Ethology and Habitat. Pseudomyrmecion ramalium is a rare and endemic saproxylic beetle species from northern Algeria, primarily found in the Edough and Yakouren forests. This species is strongly connected to Quercus canariensis ( Bedel, 1885; Villiers, 1946; Verdugo et al., 2016), which is currently considered as a senior synonym Q. mirbeckii Dur. In contrast to all previous authors, Sama (2023) consider this cerambycid as “monophagous on Quercus faginea ” Lam. This is certainly erroneous since this tree colonize only the Aïn Témouchent province, in the extreme northwest of the country ( Bouandas et al., 2024), where P. ramalium has never been collected.

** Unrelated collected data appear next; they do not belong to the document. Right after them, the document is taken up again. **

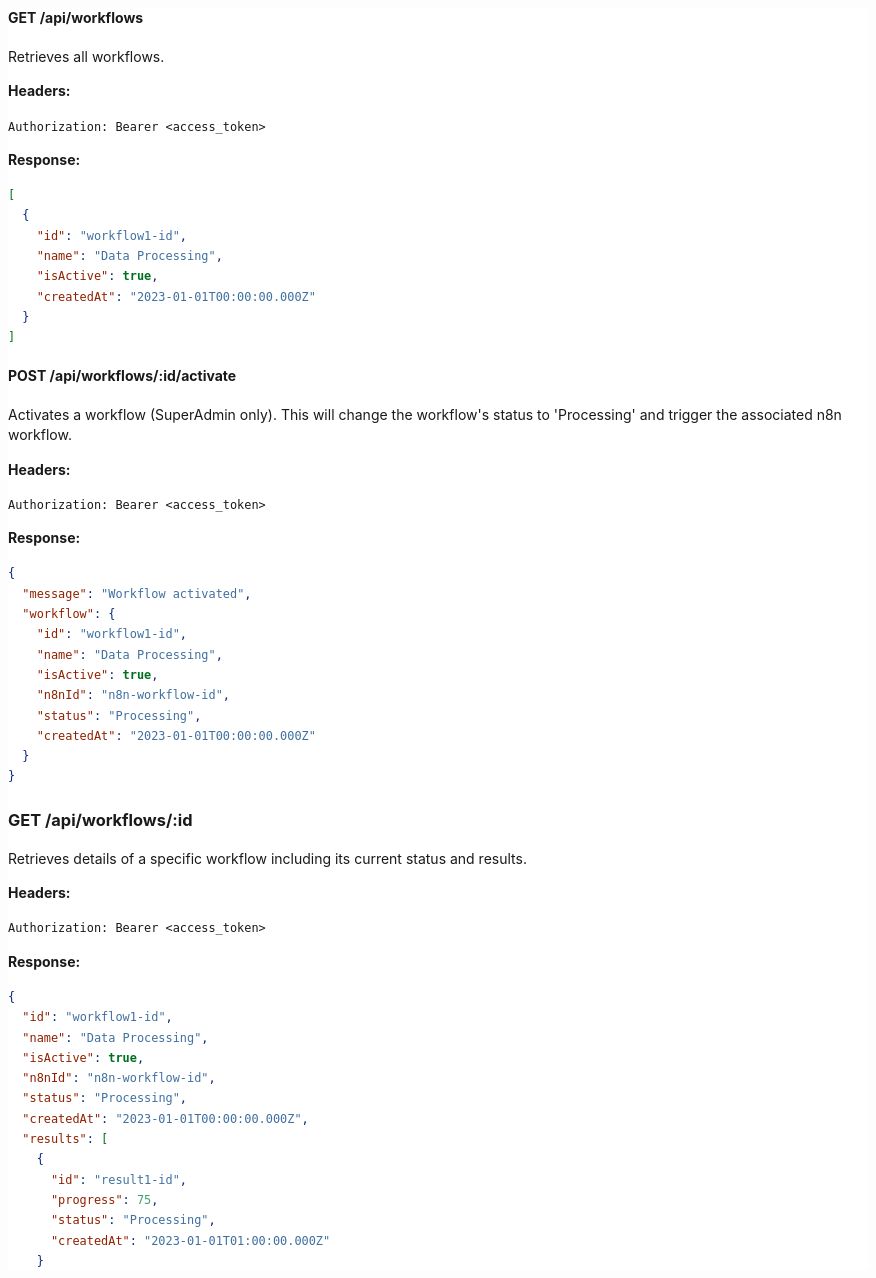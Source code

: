 #### GET /api/workflows
Retrieves all workflows.

**Headers:**
```
Authorization: Bearer <access_token>
```

**Response:**
```json
[
  {
    "id": "workflow1-id",
    "name": "Data Processing",
    "isActive": true,
    "createdAt": "2023-01-01T00:00:00.000Z"
  }
]
```

#### POST /api/workflows/:id/activate
Activates a workflow (SuperAdmin only). This will change the workflow's status to 'Processing' and trigger the associated n8n workflow.

**Headers:**
```
Authorization: Bearer <access_token>
```

**Response:**
```json
{
  "message": "Workflow activated",
  "workflow": {
    "id": "workflow1-id",
    "name": "Data Processing",
    "isActive": true,
    "n8nId": "n8n-workflow-id",
    "status": "Processing",
    "createdAt": "2023-01-01T00:00:00.000Z"
  }
}
```

### GET /api/workflows/:id
Retrieves details of a specific workflow including its current status and results.

**Headers:**
```
Authorization: Bearer <access_token>
```

**Response:**
```json
{
  "id": "workflow1-id",
  "name": "Data Processing",
  "isActive": true,
  "n8nId": "n8n-workflow-id",
  "status": "Processing",
  "createdAt": "2023-01-01T00:00:00.000Z",
  "results": [
    {
      "id": "result1-id",
      "progress": 75,
      "status": "Processing",
      "createdAt": "2023-01-01T01:00:00.000Z"
    }
```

The larvae of P. ramalium feed under the bark or in the sapwood of dying or recently cut twigs, completing their life cycle within one year. Pupation occurs in the wood during the spring. Adults emerge from late May to early June and are most commonly observed between May and July ( Villiers, 1946). They can be collected by beating dead branches of their host tree, where the larvae have developed. The beetles appear to favor isolated trees or those on the edges of forests. Active during the day, they move rapidly along tree trunks and branches. They are frequently found alongside ants, particularly those of the genus Crematogaster , and share similar behavioral traits, body structure and coloration, leading to a striking resemblance with these ants ( Bedel, 1885; 1901; Villiers, 1946; Verdugo et al., 2016).